Data records:
────────────────
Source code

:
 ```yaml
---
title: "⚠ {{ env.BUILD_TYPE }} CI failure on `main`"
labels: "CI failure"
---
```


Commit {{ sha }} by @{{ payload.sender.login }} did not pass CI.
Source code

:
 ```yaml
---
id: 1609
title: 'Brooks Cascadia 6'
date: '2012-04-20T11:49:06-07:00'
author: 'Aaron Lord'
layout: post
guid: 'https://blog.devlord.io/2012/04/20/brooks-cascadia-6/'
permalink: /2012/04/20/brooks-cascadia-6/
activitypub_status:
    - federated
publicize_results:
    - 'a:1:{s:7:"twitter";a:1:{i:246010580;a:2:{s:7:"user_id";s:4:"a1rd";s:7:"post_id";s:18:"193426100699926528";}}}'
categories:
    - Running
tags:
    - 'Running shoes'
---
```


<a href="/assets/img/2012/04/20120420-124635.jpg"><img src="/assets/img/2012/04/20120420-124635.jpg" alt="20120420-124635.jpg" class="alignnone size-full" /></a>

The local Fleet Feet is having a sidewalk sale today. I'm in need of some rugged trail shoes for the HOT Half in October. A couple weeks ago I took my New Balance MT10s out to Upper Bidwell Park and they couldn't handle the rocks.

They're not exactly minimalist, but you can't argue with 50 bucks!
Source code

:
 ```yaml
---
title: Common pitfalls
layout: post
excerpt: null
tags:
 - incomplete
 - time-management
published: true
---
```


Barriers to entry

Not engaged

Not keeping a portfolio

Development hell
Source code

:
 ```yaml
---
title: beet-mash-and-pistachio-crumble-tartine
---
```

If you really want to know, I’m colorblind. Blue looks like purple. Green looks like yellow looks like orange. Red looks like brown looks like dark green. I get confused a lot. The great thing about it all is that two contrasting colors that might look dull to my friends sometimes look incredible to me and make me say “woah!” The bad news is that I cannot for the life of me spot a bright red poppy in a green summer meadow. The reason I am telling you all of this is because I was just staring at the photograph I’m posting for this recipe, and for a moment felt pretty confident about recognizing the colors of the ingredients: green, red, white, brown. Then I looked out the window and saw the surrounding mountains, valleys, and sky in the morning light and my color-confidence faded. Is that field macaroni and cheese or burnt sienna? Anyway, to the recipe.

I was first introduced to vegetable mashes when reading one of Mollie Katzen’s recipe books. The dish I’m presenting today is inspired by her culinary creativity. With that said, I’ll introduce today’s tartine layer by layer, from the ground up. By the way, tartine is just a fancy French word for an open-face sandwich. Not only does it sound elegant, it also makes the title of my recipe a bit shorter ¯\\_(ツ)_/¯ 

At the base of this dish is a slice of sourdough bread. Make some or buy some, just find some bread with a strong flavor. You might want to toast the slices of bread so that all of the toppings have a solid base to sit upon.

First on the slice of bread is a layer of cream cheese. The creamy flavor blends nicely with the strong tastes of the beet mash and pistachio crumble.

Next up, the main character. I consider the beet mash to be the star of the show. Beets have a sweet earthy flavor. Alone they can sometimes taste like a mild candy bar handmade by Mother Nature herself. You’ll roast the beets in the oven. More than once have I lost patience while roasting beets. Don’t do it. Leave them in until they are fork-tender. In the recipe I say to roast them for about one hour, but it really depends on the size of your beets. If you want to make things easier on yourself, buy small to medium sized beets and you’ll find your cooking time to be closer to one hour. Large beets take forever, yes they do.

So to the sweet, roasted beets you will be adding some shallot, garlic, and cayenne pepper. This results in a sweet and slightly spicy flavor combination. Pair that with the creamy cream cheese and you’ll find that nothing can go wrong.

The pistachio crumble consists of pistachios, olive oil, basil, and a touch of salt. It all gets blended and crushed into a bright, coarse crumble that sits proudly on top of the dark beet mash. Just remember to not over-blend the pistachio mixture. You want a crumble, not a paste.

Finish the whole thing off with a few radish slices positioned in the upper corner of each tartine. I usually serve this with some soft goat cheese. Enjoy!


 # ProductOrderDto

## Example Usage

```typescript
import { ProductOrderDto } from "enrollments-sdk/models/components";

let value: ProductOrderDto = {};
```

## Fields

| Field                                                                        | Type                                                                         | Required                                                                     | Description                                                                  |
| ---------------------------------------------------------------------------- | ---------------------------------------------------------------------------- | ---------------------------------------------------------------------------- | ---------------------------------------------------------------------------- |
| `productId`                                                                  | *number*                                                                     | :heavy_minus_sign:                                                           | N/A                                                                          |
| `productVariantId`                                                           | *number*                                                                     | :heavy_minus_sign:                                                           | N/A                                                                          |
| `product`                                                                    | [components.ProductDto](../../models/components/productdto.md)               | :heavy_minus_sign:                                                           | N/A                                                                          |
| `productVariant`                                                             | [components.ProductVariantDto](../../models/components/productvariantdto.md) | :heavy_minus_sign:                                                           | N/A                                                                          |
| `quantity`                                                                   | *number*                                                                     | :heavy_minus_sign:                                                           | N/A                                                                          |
────────────────
TASK TO COMPLETE → Which lines of the entries above contain the string "failure"? Copy each one.

ANSWER SPACE →
title: "⚠ {{ env.BUILD_TYPE }} CI failure on `main`"
labels: "CI failure"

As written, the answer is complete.